==== SOURCE MATERIAL

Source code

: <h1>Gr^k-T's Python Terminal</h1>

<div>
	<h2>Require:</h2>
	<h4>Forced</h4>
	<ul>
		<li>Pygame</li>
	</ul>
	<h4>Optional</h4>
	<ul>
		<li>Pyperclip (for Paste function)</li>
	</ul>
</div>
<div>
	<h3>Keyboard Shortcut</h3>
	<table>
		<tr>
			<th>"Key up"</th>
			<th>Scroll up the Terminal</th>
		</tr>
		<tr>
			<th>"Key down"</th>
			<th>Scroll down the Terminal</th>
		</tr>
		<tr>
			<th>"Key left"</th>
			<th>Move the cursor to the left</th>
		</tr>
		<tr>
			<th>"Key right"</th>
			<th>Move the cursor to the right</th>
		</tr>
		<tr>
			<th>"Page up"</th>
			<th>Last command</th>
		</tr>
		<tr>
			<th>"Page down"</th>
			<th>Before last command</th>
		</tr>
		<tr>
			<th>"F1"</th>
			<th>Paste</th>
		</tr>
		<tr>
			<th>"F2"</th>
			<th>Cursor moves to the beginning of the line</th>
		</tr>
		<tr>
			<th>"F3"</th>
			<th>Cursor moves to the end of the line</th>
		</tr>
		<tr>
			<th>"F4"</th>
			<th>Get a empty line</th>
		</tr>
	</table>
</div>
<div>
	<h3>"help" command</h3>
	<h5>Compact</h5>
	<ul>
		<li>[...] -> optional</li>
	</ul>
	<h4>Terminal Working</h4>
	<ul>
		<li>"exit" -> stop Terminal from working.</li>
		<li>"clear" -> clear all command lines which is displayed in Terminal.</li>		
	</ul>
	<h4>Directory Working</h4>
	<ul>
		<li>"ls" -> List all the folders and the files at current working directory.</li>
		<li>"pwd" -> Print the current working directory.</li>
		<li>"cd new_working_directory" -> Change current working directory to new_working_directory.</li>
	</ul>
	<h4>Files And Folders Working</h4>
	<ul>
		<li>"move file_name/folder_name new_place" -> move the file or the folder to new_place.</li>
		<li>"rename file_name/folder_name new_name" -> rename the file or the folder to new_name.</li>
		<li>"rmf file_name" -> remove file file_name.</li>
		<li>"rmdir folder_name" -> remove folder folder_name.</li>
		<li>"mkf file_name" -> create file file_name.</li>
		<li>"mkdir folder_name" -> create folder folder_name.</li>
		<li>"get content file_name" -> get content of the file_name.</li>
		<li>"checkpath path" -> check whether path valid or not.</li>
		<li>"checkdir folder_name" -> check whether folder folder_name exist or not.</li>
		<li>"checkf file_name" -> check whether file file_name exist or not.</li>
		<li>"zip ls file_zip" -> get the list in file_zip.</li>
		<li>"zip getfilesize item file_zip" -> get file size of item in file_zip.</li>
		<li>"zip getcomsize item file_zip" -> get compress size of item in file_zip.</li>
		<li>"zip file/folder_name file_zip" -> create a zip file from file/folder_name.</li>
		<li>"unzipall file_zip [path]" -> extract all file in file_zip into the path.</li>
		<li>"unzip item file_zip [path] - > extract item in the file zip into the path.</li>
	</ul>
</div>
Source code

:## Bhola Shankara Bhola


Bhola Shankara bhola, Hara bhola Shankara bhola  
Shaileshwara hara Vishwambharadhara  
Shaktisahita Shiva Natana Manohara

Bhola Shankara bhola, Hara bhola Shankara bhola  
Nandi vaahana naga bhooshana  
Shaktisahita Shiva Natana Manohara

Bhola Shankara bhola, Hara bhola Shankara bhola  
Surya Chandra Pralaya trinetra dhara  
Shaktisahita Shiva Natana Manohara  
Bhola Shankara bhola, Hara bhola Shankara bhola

========

INSTRUCTIONS FOR THE TASK: Out of the data above, transcribe exactly and only the lines starting with the line that has "<th>Before last command</th>" and going on through the line that has "at current working directory.</li>", both included.

RESPONSE TO THIS TASK:
			<th>Before last command</th>
		</tr>
		<tr>
			<th>"F1"</th>
			<th>Paste</th>
		</tr>
		<tr>
			<th>"F2"</th>
			<th>Cursor moves to the beginning of the line</th>
		</tr>
		<tr>
			<th>"F3"</th>
			<th>Cursor moves to the end of the line</th>
		</tr>
		<tr>
			<th>"F4"</th>
			<th>Get a empty line</th>
		</tr>
	</table>
</div>
<div>
	<h3>"help" command</h3>
	<h5>Compact</h5>
	<ul>
		<li>[...] -> optional</li>
	</ul>
	<h4>Terminal Working</h4>
	<ul>
		<li>"exit" -> stop Terminal from working.</li>
		<li>"clear" -> clear all command lines which is displayed in Terminal.</li>		
	</ul>
	<h4>Directory Working</h4>
	<ul>
		<li>"ls" -> List all the folders and the files at current working directory.</li>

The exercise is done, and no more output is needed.